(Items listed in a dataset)
------
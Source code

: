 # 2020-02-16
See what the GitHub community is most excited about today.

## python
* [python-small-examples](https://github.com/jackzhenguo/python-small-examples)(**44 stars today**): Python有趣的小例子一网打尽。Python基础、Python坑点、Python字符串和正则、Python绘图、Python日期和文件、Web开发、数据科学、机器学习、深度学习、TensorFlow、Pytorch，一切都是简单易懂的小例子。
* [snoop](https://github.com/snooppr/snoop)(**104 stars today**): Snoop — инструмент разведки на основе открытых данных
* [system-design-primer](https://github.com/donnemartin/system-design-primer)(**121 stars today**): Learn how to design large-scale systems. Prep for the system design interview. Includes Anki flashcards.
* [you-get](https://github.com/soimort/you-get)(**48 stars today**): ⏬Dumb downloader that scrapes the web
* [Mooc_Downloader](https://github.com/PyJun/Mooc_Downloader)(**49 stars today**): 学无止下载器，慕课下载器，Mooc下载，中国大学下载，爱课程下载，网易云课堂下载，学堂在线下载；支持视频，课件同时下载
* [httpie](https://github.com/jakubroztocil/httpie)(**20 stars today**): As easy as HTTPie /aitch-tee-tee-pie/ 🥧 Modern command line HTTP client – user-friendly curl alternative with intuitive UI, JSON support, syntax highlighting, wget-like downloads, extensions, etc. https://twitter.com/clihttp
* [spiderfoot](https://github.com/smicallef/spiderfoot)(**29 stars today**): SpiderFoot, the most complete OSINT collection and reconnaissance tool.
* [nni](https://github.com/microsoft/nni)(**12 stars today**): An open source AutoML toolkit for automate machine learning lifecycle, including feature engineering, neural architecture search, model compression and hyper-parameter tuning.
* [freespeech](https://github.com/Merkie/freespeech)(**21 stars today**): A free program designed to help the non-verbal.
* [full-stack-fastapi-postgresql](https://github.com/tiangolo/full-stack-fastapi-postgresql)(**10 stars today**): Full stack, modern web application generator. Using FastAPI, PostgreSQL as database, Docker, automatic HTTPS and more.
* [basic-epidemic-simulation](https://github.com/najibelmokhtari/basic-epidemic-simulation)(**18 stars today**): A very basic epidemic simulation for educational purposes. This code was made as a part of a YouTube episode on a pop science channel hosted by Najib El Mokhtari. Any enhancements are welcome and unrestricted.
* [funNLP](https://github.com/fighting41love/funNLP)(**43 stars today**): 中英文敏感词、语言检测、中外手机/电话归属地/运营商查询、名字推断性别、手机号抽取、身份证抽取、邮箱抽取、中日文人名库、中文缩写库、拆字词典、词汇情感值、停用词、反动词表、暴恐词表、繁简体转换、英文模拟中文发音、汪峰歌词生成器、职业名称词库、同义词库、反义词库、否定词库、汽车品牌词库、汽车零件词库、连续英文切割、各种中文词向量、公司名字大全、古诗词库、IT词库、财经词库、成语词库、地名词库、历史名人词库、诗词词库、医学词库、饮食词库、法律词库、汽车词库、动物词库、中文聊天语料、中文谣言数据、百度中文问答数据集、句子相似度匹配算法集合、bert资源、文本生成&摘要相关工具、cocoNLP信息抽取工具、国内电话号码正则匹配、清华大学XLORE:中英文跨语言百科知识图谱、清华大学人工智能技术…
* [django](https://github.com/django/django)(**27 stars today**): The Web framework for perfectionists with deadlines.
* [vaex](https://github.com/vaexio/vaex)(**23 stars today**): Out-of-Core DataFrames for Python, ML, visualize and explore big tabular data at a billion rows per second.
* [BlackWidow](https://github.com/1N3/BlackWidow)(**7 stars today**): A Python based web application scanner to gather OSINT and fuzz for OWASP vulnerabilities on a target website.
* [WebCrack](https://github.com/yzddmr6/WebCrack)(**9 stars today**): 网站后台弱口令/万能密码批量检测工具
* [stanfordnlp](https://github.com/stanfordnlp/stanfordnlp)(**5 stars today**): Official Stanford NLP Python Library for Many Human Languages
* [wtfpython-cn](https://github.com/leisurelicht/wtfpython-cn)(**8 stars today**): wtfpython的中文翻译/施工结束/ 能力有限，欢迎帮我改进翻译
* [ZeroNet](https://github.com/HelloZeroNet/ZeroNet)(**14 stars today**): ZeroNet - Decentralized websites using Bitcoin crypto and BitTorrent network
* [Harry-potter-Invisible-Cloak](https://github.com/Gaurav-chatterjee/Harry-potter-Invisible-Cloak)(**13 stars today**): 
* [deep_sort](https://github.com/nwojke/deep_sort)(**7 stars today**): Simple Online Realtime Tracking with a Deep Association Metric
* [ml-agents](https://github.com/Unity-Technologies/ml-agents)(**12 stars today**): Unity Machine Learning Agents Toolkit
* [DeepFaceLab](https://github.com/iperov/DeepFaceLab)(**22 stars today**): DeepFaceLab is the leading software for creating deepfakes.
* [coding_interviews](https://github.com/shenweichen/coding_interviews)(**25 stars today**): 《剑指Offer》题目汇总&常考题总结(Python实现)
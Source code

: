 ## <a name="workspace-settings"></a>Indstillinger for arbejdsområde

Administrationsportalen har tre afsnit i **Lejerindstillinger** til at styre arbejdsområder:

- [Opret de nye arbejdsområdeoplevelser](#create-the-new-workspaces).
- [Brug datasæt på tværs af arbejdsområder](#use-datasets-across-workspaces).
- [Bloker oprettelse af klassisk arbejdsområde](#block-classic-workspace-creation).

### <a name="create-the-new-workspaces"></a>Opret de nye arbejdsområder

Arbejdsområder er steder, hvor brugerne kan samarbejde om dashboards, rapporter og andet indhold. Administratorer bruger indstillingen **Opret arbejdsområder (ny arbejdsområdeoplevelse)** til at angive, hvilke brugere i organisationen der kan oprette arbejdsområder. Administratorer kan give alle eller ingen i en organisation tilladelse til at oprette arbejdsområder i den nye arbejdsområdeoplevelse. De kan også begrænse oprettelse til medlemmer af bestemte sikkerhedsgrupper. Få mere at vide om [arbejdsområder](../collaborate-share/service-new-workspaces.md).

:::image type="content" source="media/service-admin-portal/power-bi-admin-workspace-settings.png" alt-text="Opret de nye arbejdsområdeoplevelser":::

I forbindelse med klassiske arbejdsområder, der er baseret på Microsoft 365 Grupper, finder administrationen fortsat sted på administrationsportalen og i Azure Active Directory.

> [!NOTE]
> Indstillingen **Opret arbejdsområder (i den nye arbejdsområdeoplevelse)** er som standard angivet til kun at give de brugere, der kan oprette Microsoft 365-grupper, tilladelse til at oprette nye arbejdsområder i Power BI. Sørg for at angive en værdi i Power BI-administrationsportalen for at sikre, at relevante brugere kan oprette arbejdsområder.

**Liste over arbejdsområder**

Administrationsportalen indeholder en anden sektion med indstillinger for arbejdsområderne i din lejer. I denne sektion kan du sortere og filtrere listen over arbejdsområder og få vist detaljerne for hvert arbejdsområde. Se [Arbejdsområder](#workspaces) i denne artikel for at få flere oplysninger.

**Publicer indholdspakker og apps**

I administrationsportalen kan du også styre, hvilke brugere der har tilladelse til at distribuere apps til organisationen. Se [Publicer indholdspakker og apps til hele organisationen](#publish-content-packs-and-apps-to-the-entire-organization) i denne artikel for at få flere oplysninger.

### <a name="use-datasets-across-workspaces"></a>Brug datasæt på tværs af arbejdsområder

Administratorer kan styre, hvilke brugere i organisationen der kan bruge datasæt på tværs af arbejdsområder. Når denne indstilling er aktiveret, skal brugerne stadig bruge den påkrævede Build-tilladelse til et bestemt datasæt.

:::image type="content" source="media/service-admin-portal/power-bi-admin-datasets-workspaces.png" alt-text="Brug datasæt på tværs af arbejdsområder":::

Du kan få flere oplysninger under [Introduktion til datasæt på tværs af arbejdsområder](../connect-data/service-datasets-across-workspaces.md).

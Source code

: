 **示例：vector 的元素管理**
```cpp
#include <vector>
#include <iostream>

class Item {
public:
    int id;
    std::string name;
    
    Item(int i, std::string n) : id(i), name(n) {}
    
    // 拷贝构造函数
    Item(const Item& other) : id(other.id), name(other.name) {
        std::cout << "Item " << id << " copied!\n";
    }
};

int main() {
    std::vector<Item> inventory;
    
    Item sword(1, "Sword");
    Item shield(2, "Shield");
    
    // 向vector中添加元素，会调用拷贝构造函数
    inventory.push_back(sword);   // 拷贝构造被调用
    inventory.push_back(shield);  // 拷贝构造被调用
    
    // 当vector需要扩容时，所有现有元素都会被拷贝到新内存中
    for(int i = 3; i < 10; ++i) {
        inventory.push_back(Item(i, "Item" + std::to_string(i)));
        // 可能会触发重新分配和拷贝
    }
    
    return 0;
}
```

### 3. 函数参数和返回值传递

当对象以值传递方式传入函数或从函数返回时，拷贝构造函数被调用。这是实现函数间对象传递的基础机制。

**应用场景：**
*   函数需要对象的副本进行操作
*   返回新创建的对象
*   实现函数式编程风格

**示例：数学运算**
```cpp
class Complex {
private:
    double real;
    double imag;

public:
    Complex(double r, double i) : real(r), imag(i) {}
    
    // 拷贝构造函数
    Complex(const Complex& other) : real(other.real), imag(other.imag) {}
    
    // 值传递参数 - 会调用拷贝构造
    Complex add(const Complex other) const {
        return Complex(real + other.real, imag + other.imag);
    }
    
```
------
■ WORK REQUEST:
Answer with one number only: how many lines in the data contain the word "indholdspakker"?

■ RESULT OF THE TASK:
2